E poi, come se non bastasse, dicono che siamo l'avamposto di una banalità costruita su classifiche e statistiche postcoloniali, fatte su misura per il mercato americano.
Ma io vedo una generazione abituata ad arrangiarsi, partorire idee, affrontare il tracollo.
Sicura della propria fame di ambizione, allenata al marketing dell'impossibile.
Che propone quello che sa fare nei pericolosissimi sottoscala di San Salvario guadagnando grida entusiastiche, o modula frequenze illeggibili a un passo dal Po sfidando orecchie analfabete, disattenzione e trendsetting.

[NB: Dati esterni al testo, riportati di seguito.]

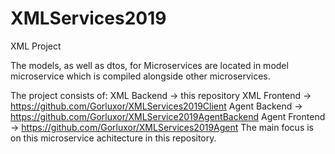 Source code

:# XMLServices2019

XML Project

The models, as well as dtos, for Microservices are located in model microservice which is compiled alongside other microservices. 


The project consists of:
  XML Backend -> this repository
  XML Frontend -> https://github.com/Gorluxor/XMLServices2019Client
  Agent Backend -> https://github.com/Gorluxor/XMLService2019AgentBackend
  Agent Frontend -> https://github.com/Gorluxor/XMLServices2019Agent
The main focus is on this microservice achitecture in this repository.
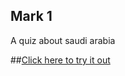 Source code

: ## Mark 1 
A quiz about saudi arabia

##[Click here to try it out](https://replit.com/@AfridAnwar/MARK-1?embed=1&output=1)
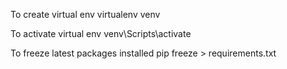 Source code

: To create virtual env
    virtualenv venv

To activate virtual env
    venv\Scripts\activate

To freeze latest packages installed
    pip freeze > requirements.txt

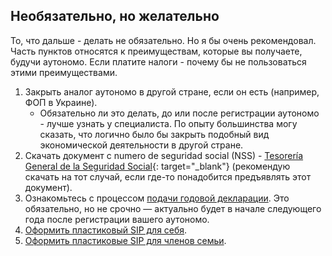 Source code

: ## Необязательно, но желательно

То, что дальше - делать не обязательно. Но я бы очень рекомендовал. Часть пунктов относятся к преимуществам, которые
вы получаете, будучи аутономо. Если платите налоги - почему бы не пользоваться этими преимуществами.

1. Закрыть аналог аутономо в другой стране, если он есть (например, ФОП в Украине).
    - Обязательно ли это делать, до или после регистрации аутономо - лучше узнать у специалиста. По опыту большинства
      могу сказать, что логично было бы закрыть подобный вид экономической деятельности в другой стране.
2. Скачать документ с numero de seguridad social (NSS) -
   [Tesorería General de la Seguridad Social](https://portal.seg-social.gob.es/wps/portal/importass/importass/bienvenida){:
   target="_blank"} (рекомендую скачать на тот случай, если где-то понадобится предъявлять этот документ).
3. Ознакомьтесь с процессом [подачи годовой декларации](#годовая-декларация-renta). Это обязательно, но не срочно — актуально будет в начале следующего года после регистрации вашего аутономо.
4. [Оформить пластиковый SIP для себя](#оформление-пластикового-sip-для-себя).
5. [Оформить пластиковые SIP для членов семьи](#оформление-пластикового-sip-для-членов-семьи).

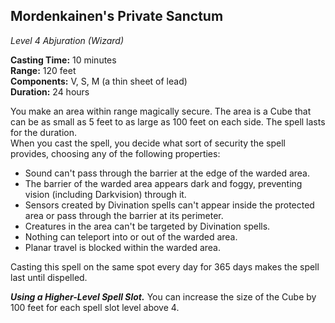 ## Mordenkainen's Private Sanctum
*Level 4 Abjuration (Wizard)*

**Casting Time:** 10 minutes  
**Range:** 120 feet  
**Components:** V, S, M (a thin sheet of lead)  
**Duration:** 24 hours  

You make an area within range magically secure. The area is a Cube that can be as small as 5 feet to as large as 100 feet on each side. The spell lasts for the duration.  
When you cast the spell, you decide what sort of security the spell provides, choosing any of the following properties:  
- Sound can't pass through the barrier at the edge of the warded area.
- The barrier of the warded area appears dark and foggy, preventing vision (including Darkvision) through it.
- Sensors created by Divination spells can't appear inside the protected area or pass through the barrier at its perimeter.
- Creatures in the area can't be targeted by Divination spells.
- Nothing can teleport into or out of the warded area.
- Planar travel is blocked within the warded area.

Casting this spell on the same spot every day for 365 days makes the spell last until dispelled.

***Using a Higher-Level Spell Slot.*** You can increase the size of the Cube by 100 feet for each spell slot level above 4.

Vedo gente pronta a scommettere sulle proprie impronte digitali pur di traghettarsi oltre la precarietà, l'emozione a cottimo, l'arte a noleggio.
Sicuri sul dove andare e come arrivarci, decisi a dismettere tradizione e obblighi in virtù di una traiettoria indeterminabile. Di quell'immagine rilfessa allo specchio dove sei sorridente, sbarbato, e quasi pauroso dell'arrivo che non avresti mai previsto.
Torino è piena di artisti, signori e signore. Chi non se n'è ancora accorto resterà sul binario a contare i minuti, mentre noi illusi incroceremo le dita aspettando il boato. Buona fortuna a loro e a quanto portano in tasca, buona fortuna a noi che applaudiremo alla fine. Perchè il sipario non sarà un bianco e nero su cui brindare nei giorni di lutto, né un gazzetta piena di litigi da sindacato, o un bollettino metereologico avverso.
Ma la Torino di cui raccontare fra dieci, venti, quarant'anni. Quella che si spartiva tra comizi e dancefloor, seminari e lotta, denunce e videoclip. Che ha riscritto le proprie credenziali con un salto carpiato ed elegante, immune al ranking di vivibilità e le Istat di passaggio.
Un posto che ha deciso da sé dove mettersi sulla mappa. Che non ha bisogno di sovvenzioni, finanziamenti o bandi per attirare l'attenzione di un'immaginaria Comunità Europea.
A cui basta premere on, sistemare il retrovisore.
E sorridere alla bellezza della sua stessa evidenza.